Long shifts, understaffing and working in teams with a higher proportion of unregistered staff have been linked to greater sickness absence among nurses.
The new research from the University of Southampton was based on data from four acute care hospitals in England and more than 18,000 registered nurses and nursing support staff.
“Our findings are significant because the nursing workforce is under increasing pressure”
Chiara Dall’ora
It covered an almost five-year period between April 2015 and February 2020.
The researchers, including Dr Chiara Dall’ora and Professor Peter Griffiths, wanted to see if there were any links between sickness rates and factors such as skill-mix, understaffing and shift length.
They found that registered nurses working repeated long shifts were more likely to experience sickness absence in the following week.
The research, published in the journal JAMA Network, revealed a 26% increase in the odds of a registered nurse reporting in sick when their shifts are all 12 hours or longer in the preceding seven days, when compared to nurses working no long shifts at all.
In terms of skill mix, the academics found that the higher the proportion of registered nurses on a ward, compared to nursing support staff, the lower the sickness rates among nurses.
Specifically, for every 10% increase in the proportion of registered nurses on shift, there was a 2% reduction in incidents of nurse sickness.
They also noted that registered nurse understaffing was “associated with sickness absence” among nursing support staff during the following week.
For registered nurses, the link between nurse understaffing and sickness was observed among full-time nurses but not part-time nurses.
Nursing support worker understaffing was not associated with sickness absence for any staffing group.
Interestingly, the research also suggested that having bank staff fill in staffing gaps could protect against sickness among both nurses and nursing support staff.
The researchers concluded: “This retrospective case-control study found that exposure to [registered nurse] understaffing increased the risk of sickness absence in nursing teams.
“Adverse working conditions for nurses, already known to pose a risk to patient safety, may also create risks for nurses and the possibility of further exacerbating staff shortages.”

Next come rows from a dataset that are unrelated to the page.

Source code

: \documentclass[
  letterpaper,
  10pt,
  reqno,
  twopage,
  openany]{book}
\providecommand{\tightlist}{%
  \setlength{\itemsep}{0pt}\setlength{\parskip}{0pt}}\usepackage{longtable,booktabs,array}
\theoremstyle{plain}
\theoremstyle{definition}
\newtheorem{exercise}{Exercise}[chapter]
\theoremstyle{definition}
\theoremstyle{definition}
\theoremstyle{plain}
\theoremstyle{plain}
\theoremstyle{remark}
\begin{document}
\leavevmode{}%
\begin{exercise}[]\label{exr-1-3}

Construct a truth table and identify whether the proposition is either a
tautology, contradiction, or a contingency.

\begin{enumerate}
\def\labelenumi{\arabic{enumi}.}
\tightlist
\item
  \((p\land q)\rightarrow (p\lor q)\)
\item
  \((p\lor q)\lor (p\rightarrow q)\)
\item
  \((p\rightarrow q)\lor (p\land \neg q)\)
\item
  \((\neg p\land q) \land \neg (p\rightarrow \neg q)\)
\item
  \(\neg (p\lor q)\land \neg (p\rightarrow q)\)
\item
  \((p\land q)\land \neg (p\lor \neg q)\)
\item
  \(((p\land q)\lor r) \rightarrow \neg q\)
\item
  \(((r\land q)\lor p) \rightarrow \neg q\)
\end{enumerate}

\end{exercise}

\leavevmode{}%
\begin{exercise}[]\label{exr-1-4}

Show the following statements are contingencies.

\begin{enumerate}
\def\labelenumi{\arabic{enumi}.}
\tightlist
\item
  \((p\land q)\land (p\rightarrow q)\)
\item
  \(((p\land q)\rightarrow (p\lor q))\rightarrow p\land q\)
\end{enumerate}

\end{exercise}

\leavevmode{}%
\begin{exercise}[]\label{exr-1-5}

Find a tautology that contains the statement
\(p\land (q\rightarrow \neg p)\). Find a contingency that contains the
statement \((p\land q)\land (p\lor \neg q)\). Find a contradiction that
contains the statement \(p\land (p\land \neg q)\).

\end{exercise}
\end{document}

Lead investigator Dr Dall’ora said: “Our findings are significant because the nursing workforce is under increasing pressure, with not enough nurses entering the profession, and many leaving their jobs due to stress-related sickness and burnout.
“We hope our work can help inform those in charge of planning workforce strategy and scheduling.”
Co-author Professor Griffiths added: “Increasing registered nurse staffing levels has been associated with improved outcomes for patients and could be a cost-effective strategy for improving the quality and safety of care.
“Our study adds to this body of evidence by shining a light on the additional impact on nurses’ health and wellbeing.”